TASK DETAILS:
Starting with the line that holds "DB - Conceptualization, data" and stopping after the line that holds "一時荷重試験では不具合は見ら", repeat the lines below word for word, without the pictures.
---------- MATERIAL PROVIDED
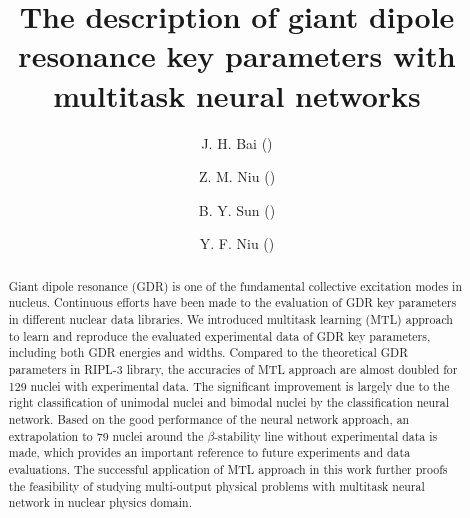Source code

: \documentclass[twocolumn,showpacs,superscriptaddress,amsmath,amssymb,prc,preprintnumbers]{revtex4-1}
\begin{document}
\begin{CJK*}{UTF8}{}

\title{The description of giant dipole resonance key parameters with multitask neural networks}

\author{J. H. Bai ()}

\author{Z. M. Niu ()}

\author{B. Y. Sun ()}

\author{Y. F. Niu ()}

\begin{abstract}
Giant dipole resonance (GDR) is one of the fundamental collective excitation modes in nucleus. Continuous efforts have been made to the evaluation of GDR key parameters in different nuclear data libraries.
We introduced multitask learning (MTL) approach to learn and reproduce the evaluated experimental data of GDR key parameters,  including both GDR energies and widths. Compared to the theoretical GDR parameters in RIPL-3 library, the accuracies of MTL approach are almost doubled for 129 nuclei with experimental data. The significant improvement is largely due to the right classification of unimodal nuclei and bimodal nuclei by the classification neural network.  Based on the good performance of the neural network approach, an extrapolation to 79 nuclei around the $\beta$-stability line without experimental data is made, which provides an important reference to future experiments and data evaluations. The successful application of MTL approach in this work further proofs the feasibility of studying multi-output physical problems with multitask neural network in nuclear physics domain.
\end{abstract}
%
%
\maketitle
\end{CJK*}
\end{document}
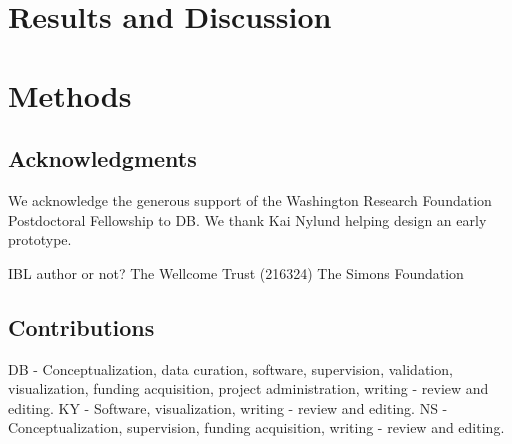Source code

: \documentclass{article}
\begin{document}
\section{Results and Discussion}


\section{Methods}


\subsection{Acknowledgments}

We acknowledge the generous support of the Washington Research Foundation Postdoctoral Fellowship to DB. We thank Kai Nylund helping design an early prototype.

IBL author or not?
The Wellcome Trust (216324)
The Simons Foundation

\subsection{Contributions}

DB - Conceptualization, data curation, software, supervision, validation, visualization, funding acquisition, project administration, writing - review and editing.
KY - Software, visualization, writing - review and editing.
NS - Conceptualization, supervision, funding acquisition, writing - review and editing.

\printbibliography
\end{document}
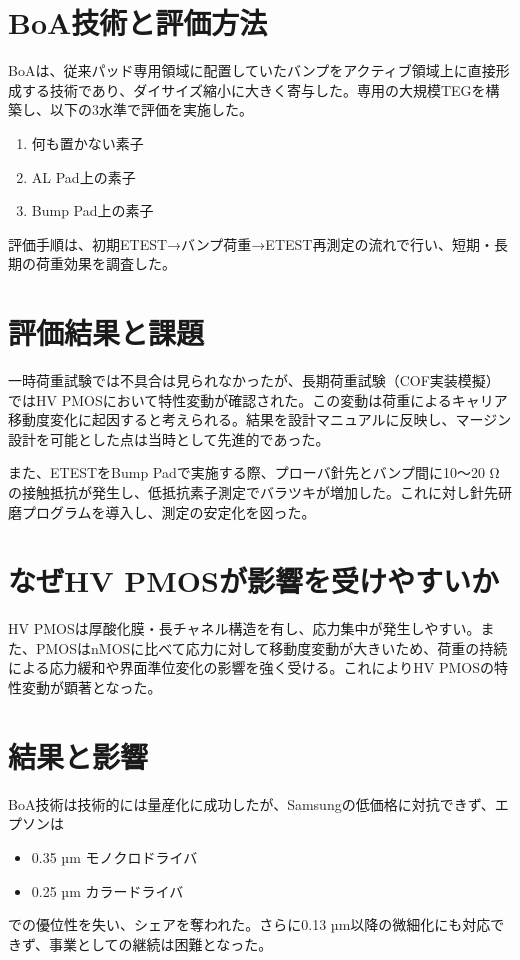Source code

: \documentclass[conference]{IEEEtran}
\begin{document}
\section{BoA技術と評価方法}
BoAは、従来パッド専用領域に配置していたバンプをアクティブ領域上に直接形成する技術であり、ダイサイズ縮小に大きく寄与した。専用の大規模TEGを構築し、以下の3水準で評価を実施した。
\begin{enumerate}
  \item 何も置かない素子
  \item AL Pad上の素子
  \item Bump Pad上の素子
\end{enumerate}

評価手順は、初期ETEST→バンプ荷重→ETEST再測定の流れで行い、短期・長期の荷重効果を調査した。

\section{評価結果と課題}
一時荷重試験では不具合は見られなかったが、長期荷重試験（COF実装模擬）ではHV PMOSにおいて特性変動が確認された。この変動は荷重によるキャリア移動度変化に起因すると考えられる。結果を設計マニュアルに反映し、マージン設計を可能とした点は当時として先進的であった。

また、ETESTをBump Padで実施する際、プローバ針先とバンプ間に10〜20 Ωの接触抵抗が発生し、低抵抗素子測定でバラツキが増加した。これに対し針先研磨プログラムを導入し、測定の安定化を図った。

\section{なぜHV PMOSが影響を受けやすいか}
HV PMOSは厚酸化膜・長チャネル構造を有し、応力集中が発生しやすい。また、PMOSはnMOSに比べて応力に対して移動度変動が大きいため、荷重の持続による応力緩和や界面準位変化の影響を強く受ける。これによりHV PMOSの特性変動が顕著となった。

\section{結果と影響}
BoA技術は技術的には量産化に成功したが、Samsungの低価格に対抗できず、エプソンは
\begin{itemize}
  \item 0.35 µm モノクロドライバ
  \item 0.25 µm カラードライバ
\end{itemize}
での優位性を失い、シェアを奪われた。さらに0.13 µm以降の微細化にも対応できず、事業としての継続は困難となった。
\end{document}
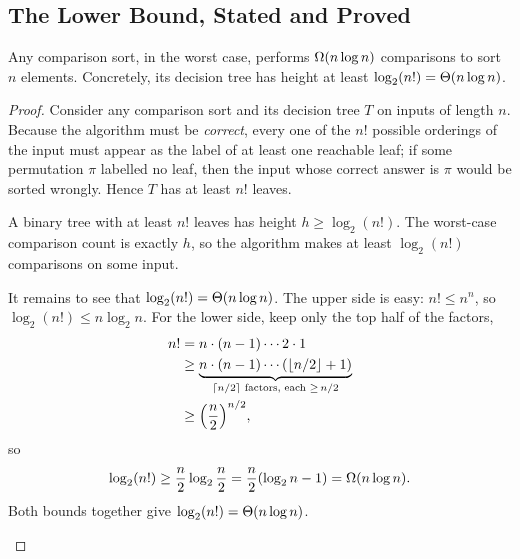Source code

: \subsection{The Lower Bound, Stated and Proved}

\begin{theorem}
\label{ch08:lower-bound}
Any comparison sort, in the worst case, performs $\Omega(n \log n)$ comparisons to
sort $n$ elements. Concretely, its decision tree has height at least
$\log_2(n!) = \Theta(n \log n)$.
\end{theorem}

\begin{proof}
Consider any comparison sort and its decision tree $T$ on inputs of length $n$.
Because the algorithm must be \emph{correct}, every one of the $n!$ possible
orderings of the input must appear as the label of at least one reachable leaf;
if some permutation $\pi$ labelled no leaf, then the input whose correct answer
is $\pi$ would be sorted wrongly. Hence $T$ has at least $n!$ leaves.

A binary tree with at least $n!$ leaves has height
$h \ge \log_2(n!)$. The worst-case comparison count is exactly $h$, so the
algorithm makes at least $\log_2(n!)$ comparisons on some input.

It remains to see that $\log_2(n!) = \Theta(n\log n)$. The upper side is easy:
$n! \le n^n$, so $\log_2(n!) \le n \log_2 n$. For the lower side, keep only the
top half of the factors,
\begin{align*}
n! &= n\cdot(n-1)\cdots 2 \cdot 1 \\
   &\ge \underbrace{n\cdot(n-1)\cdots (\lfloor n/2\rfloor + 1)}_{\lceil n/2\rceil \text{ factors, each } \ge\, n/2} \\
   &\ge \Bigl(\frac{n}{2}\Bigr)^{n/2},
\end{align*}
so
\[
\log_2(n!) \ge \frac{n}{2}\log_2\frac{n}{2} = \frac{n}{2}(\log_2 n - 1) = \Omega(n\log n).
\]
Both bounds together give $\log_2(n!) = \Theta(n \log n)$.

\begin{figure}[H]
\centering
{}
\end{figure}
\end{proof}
--------------------
---------- MATERIAL PROVIDED
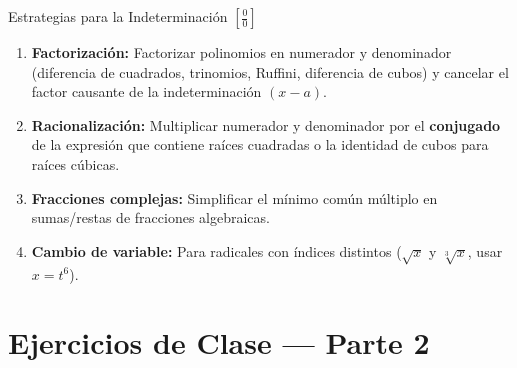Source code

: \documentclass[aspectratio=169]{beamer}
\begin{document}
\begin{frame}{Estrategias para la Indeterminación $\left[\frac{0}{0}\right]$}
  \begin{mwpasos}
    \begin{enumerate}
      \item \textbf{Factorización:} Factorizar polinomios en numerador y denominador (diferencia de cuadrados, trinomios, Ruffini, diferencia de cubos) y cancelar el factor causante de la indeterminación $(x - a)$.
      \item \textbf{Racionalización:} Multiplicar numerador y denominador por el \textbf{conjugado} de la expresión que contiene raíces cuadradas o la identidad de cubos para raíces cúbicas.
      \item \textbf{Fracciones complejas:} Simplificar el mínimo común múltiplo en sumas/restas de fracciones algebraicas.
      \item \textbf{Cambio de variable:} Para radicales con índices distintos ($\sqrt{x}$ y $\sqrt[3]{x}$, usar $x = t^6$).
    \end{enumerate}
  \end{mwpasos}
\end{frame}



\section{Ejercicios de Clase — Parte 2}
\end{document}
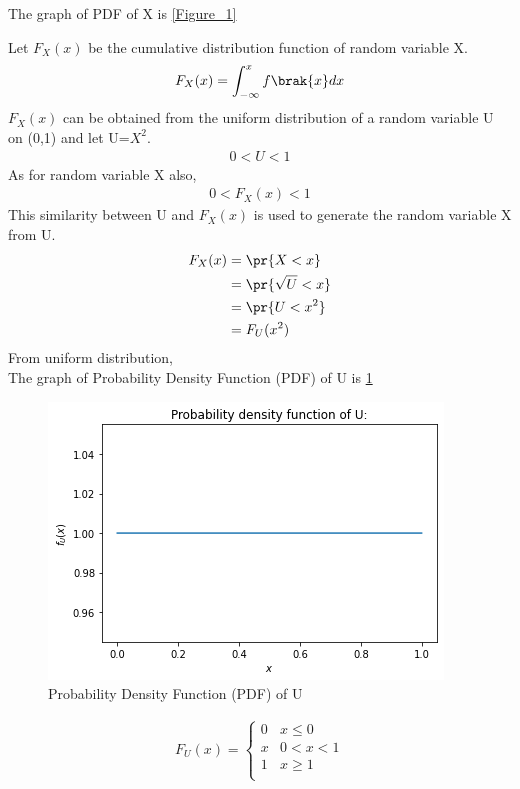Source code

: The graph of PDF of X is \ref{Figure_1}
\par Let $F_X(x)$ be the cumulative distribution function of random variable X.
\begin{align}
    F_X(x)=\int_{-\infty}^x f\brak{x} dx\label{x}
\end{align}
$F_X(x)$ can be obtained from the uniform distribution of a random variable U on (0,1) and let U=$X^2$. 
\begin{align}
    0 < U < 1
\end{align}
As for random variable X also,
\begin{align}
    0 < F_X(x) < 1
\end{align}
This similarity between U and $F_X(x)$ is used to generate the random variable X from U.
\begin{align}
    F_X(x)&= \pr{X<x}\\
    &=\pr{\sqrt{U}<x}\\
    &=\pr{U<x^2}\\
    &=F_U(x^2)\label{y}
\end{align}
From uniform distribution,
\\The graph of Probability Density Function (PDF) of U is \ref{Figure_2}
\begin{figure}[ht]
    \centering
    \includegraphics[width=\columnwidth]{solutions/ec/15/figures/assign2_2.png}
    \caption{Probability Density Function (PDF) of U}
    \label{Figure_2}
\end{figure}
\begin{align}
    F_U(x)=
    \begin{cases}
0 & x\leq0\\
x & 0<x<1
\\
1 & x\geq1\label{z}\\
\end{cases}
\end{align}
--------------------
OUTPUT FOR THIS TASK:
DB - Conceptualization, data curation, software, supervision, validation, visualization, funding acquisition, project administration, writing - review and editing.
KY - Software, visualization, writing - review and editing.
NS - Conceptualization, supervision, funding acquisition, writing - review and editing.

\printbibliography
\end{document}
Source code

: \documentclass[conference]{IEEEtran}
\begin{document}
\section{BoA技術と評価方法}
BoAは、従来パッド専用領域に配置していたバンプをアクティブ領域上に直接形成する技術であり、ダイサイズ縮小に大きく寄与した。専用の大規模TEGを構築し、以下の3水準で評価を実施した。
\begin{enumerate}
  \item 何も置かない素子
  \item AL Pad上の素子
  \item Bump Pad上の素子
\end{enumerate}

評価手順は、初期ETEST→バンプ荷重→ETEST再測定の流れで行い、短期・長期の荷重効果を調査した。

\section{評価結果と課題}
一時荷重試験では不具合は見られなかったが、長期荷重試験（COF実装模擬）ではHV PMOSにおいて特性変動が確認された。この変動は荷重によるキャリア移動度変化に起因すると考えられる。結果を設計マニュアルに反映し、マージン設計を可能とした点は当時として先進的であった。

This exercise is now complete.